### What is being asked:
Your task is to repeat the entries exactly from their first line through the line with "Sometimes & 4", and to stop there.

[Data records]
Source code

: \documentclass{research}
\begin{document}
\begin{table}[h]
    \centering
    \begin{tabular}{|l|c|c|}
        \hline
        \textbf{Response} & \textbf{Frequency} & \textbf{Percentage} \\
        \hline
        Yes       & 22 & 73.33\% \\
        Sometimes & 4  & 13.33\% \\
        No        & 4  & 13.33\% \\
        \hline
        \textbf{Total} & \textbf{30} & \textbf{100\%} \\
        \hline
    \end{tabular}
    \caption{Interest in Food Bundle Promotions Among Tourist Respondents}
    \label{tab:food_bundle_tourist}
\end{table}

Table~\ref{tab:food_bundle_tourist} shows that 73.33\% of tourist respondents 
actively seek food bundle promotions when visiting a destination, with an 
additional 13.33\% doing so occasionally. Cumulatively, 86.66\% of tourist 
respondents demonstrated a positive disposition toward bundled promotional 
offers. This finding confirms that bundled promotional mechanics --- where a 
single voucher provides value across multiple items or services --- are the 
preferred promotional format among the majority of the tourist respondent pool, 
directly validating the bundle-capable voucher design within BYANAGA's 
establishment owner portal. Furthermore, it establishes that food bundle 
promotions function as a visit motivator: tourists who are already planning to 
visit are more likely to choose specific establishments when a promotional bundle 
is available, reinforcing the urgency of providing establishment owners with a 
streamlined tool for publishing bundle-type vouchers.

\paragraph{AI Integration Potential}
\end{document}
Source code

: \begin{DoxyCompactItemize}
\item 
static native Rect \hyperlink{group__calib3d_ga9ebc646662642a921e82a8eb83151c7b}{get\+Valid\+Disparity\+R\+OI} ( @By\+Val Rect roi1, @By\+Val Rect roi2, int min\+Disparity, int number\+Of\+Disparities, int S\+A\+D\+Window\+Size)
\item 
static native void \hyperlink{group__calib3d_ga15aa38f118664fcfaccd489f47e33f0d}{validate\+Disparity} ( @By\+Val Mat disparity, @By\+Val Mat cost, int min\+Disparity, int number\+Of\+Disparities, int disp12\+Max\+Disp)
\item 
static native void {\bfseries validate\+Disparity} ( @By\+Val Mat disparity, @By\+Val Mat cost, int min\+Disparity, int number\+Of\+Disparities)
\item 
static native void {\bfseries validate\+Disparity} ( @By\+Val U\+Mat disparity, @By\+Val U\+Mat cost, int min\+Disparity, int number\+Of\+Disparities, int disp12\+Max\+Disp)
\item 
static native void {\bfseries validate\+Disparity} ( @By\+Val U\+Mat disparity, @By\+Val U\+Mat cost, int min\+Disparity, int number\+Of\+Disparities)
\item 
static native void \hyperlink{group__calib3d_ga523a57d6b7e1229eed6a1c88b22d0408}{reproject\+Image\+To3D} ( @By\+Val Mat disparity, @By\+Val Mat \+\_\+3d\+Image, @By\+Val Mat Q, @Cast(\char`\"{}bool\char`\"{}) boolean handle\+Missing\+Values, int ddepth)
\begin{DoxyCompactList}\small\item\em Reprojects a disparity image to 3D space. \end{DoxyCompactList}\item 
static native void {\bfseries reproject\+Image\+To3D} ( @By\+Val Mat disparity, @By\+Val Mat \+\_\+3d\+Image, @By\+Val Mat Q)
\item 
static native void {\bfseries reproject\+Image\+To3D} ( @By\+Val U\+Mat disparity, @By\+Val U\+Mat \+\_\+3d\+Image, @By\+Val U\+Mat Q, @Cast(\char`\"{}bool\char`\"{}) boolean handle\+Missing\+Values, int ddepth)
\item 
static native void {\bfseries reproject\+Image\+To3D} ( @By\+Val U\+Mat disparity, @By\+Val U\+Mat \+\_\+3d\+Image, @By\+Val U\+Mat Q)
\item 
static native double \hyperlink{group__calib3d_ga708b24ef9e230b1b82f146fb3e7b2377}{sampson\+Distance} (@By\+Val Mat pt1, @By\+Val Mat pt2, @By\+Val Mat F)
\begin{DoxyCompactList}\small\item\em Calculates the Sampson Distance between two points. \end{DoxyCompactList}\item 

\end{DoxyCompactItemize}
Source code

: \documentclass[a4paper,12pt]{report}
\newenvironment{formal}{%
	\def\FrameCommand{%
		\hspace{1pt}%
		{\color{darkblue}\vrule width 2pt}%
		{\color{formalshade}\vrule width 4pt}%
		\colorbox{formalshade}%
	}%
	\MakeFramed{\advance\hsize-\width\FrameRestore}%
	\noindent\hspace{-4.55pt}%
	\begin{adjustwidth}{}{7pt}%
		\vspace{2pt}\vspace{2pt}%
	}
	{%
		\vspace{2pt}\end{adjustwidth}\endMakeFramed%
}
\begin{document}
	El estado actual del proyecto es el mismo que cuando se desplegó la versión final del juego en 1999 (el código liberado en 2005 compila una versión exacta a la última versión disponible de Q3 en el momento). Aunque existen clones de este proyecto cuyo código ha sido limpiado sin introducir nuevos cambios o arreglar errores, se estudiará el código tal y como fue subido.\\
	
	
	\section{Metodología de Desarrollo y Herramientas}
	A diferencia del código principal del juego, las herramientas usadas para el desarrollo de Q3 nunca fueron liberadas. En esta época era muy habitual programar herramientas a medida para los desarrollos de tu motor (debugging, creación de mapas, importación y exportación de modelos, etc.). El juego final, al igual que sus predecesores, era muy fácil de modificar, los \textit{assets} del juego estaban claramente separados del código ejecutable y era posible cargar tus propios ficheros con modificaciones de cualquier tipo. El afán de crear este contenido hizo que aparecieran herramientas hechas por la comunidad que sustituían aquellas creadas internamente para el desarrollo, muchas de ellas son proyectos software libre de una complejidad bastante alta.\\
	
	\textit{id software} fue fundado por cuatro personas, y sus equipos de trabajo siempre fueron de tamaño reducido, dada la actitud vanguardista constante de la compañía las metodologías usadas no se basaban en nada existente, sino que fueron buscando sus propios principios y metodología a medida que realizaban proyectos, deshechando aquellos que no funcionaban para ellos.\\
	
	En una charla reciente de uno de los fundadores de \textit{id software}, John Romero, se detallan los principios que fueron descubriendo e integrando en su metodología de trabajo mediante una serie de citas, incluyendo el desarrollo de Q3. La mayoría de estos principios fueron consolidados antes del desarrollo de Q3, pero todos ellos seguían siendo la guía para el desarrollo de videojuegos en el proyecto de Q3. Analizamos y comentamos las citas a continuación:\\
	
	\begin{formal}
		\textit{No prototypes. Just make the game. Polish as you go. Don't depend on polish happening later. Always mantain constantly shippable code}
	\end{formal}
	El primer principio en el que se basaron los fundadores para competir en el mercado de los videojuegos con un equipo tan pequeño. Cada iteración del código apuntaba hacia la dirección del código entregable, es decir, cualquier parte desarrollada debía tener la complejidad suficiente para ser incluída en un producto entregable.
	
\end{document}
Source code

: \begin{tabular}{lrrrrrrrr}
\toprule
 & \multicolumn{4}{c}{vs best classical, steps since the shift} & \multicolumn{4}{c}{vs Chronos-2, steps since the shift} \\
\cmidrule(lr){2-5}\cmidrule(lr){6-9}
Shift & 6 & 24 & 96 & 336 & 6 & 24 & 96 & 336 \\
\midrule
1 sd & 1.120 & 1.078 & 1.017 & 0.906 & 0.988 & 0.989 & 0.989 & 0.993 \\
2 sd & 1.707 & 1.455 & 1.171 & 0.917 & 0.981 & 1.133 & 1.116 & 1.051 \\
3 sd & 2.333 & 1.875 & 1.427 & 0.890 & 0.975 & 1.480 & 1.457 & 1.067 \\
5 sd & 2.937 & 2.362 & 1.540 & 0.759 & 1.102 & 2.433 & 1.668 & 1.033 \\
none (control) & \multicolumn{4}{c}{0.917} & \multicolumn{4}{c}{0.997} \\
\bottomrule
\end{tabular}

### Written reply:
Source code

: \documentclass{research}
\begin{document}
\begin{table}[h]
    \centering
    \begin{tabular}{|l|c|c|}
        \hline
        \textbf{Response} & \textbf{Frequency} & \textbf{Percentage} \\
        \hline
        Yes       & 22 & 73.33\% \\
        Sometimes & 4  & 13.33\% \\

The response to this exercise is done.